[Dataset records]
● ● ● ●

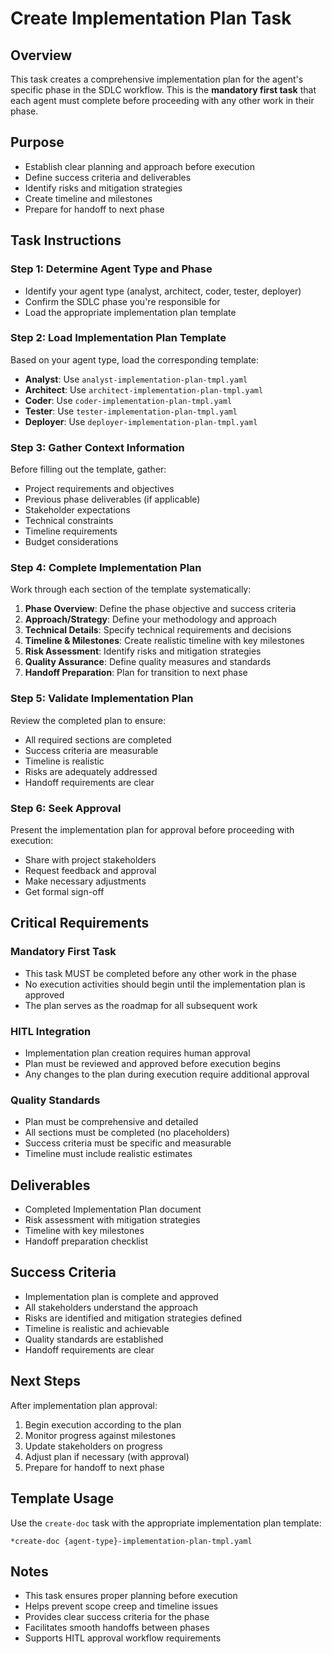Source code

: # Create Implementation Plan Task

## Overview
This task creates a comprehensive implementation plan for the agent's specific phase in the SDLC workflow. This is the **mandatory first task** that each agent must complete before proceeding with any other work in their phase.

## Purpose
- Establish clear planning and approach before execution
- Define success criteria and deliverables
- Identify risks and mitigation strategies
- Create timeline and milestones
- Prepare for handoff to next phase

## Task Instructions

### Step 1: Determine Agent Type and Phase
- Identify your agent type (analyst, architect, coder, tester, deployer)
- Confirm the SDLC phase you're responsible for
- Load the appropriate implementation plan template

### Step 2: Load Implementation Plan Template
Based on your agent type, load the corresponding template:
- **Analyst**: Use `analyst-implementation-plan-tmpl.yaml`
- **Architect**: Use `architect-implementation-plan-tmpl.yaml`
- **Coder**: Use `coder-implementation-plan-tmpl.yaml`
- **Tester**: Use `tester-implementation-plan-tmpl.yaml`
- **Deployer**: Use `deployer-implementation-plan-tmpl.yaml`

### Step 3: Gather Context Information
Before filling out the template, gather:
- Project requirements and objectives
- Previous phase deliverables (if applicable)
- Stakeholder expectations
- Technical constraints
- Timeline requirements
- Budget considerations

### Step 4: Complete Implementation Plan
Work through each section of the template systematically:

1. **Phase Overview**: Define the phase objective and success criteria
2. **Approach/Strategy**: Define your methodology and approach
3. **Technical Details**: Specify technical requirements and decisions
4. **Timeline & Milestones**: Create realistic timeline with key milestones
5. **Risk Assessment**: Identify risks and mitigation strategies
6. **Quality Assurance**: Define quality measures and standards
7. **Handoff Preparation**: Plan for transition to next phase

### Step 5: Validate Implementation Plan
Review the completed plan to ensure:
- All required sections are completed
- Success criteria are measurable
- Timeline is realistic
- Risks are adequately addressed
- Handoff requirements are clear

### Step 6: Seek Approval
Present the implementation plan for approval before proceeding with execution:
- Share with project stakeholders
- Request feedback and approval
- Make necessary adjustments
- Get formal sign-off

## Critical Requirements

### Mandatory First Task
- This task MUST be completed before any other work in the phase
- No execution activities should begin until the implementation plan is approved
- The plan serves as the roadmap for all subsequent work

### HITL Integration
- Implementation plan creation requires human approval
- Plan must be reviewed and approved before execution begins
- Any changes to the plan during execution require additional approval

### Quality Standards
- Plan must be comprehensive and detailed
- All sections must be completed (no placeholders)
- Success criteria must be specific and measurable
- Timeline must include realistic estimates

## Deliverables
- Completed Implementation Plan document
- Risk assessment with mitigation strategies
- Timeline with key milestones
- Handoff preparation checklist

## Success Criteria
- Implementation plan is complete and approved
- All stakeholders understand the approach
- Risks are identified and mitigation strategies defined
- Timeline is realistic and achievable
- Quality standards are established
- Handoff requirements are clear

## Next Steps
After implementation plan approval:
1. Begin execution according to the plan
2. Monitor progress against milestones
3. Update stakeholders on progress
4. Adjust plan if necessary (with approval)
5. Prepare for handoff to next phase

## Template Usage
Use the `create-doc` task with the appropriate implementation plan template:
```
*create-doc {agent-type}-implementation-plan-tmpl.yaml
```

## Notes
- This task ensures proper planning before execution
- Helps prevent scope creep and timeline issues
- Provides clear success criteria for the phase
- Facilitates smooth handoffs between phases
- Supports HITL approval workflow requirements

● ● ● ●

§ **Exercise**: From the records above, quote only the lines running from the line with "3. **Technical Details**: Specify" to the line with "- This task MUST", both lines included.

§ **Reply to the task**:
3. **Technical Details**: Specify technical requirements and decisions
4. **Timeline & Milestones**: Create realistic timeline with key milestones
5. **Risk Assessment**: Identify risks and mitigation strategies
6. **Quality Assurance**: Define quality measures and standards
7. **Handoff Preparation**: Plan for transition to next phase

### Step 5: Validate Implementation Plan
Review the completed plan to ensure:
- All required sections are completed
- Success criteria are measurable
- Timeline is realistic
- Risks are adequately addressed
- Handoff requirements are clear

### Step 6: Seek Approval
Present the implementation plan for approval before proceeding with execution:
- Share with project stakeholders
- Request feedback and approval
- Make necessary adjustments
- Get formal sign-off

## Critical Requirements

### Mandatory First Task
- This task MUST be completed before any other work in the phase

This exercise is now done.